The Pros and Cons of Fixed Mortgage Rates

The Pros and Cons of Fixed Mortgage Rates

Fixed rate mortgages are loans that are quite shared among first time home buyers in addition as people who are chiefly concerned about possible increments in interest rates.

In this article, we shall examine the merits and demerits of fixed rate mortgage. We shall also discuss the best circumstances in which to get a fixed rate mortgage.

Many home owners like the safety and assurance they get with fixed interest rates knowing that, no matter what happens, their interest rates will keep unchanged.

So, what exactly are the merits and demerits of a this kind of mortgage? Before we delve into that, let’s discuss briefly about what fixed rate mortgage loan entails.

As the name implies, it involves a fixed or invariable interest rate on home loans. In effect, this method that unlike the variable rate mortgage loan where the monthly loan payment can go up or down depending on the prevailing market conditions, it involves a fixed or pre-set payment rate for the lifetime of the loan.

For example, a home owner who has a five-year contract will pay the same mortgage bill each month until the term is completed, no matter what happens in the market.

What Are The Benefits Of Fixed Rate Mortgage?

This kind of mortgage loan can be used by used by both first time buyers in addition as existing mortgage holders looking to refinance their mortgage. There are several benefits in using a fixed rate mortgage. Some of these include;

(i) Monthly mortgage payments will be the same for the tenure of the loan. This can help home owners plan their monthly budgets better and help meet tight budgets since they know exactly how much they will pay each month towards their mortgage

(ii) Increases in inner bank rates will not affect their mortgage bill on the character if they have fixed rate mortgage. On the contrary, it could potentially save them a lot of money

(iii) Borrowers will have the opportunity to negotiate and lock in a deal at an interest rate that is lower than the standard variable rate

Before choosing this mortgage option, however, it is advisable to consider the demerits.
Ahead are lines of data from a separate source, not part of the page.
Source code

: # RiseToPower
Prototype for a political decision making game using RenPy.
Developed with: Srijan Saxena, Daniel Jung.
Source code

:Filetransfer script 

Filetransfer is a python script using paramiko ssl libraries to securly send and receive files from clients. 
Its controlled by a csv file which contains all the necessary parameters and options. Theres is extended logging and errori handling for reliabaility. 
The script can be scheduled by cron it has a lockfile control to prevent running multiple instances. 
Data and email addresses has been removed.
What Are the Disadvantages of Fixed Rate Mortgage Loans

Although this kind of mortgage loan suits many home owners, it is not appropriate for all categories of home owners. Some of the major drawbacks include:

(i) Fixed rate mortgage loan offers may be more expensive than the variable interest loans

(ii) A decline in interest rates could make home owners end up with higher mortgage payments than people who opted for the variable rate monthly plans from the outset

(iii) There will be a fee to pay in most situations and penalties may be charged if a landlord wants to end a deal early or change it

Making a choice between a fixed rate and a variable rate option will depend on the preference of the owners and their specific financial situation.

The best time when this mortgage kind is most appropriate is when interest rates are low enough for a likely future increase. The least favourable time for it is when the interests rates likely to fall.

For first time buyers and others with limited experience, be sure to scout around for the best mortgage deals obtainable to you from different lenders before signing the contract.

Online mortgage calculators and mortgage comparison sites will come in handy while seeking the best possible fixed rate deals.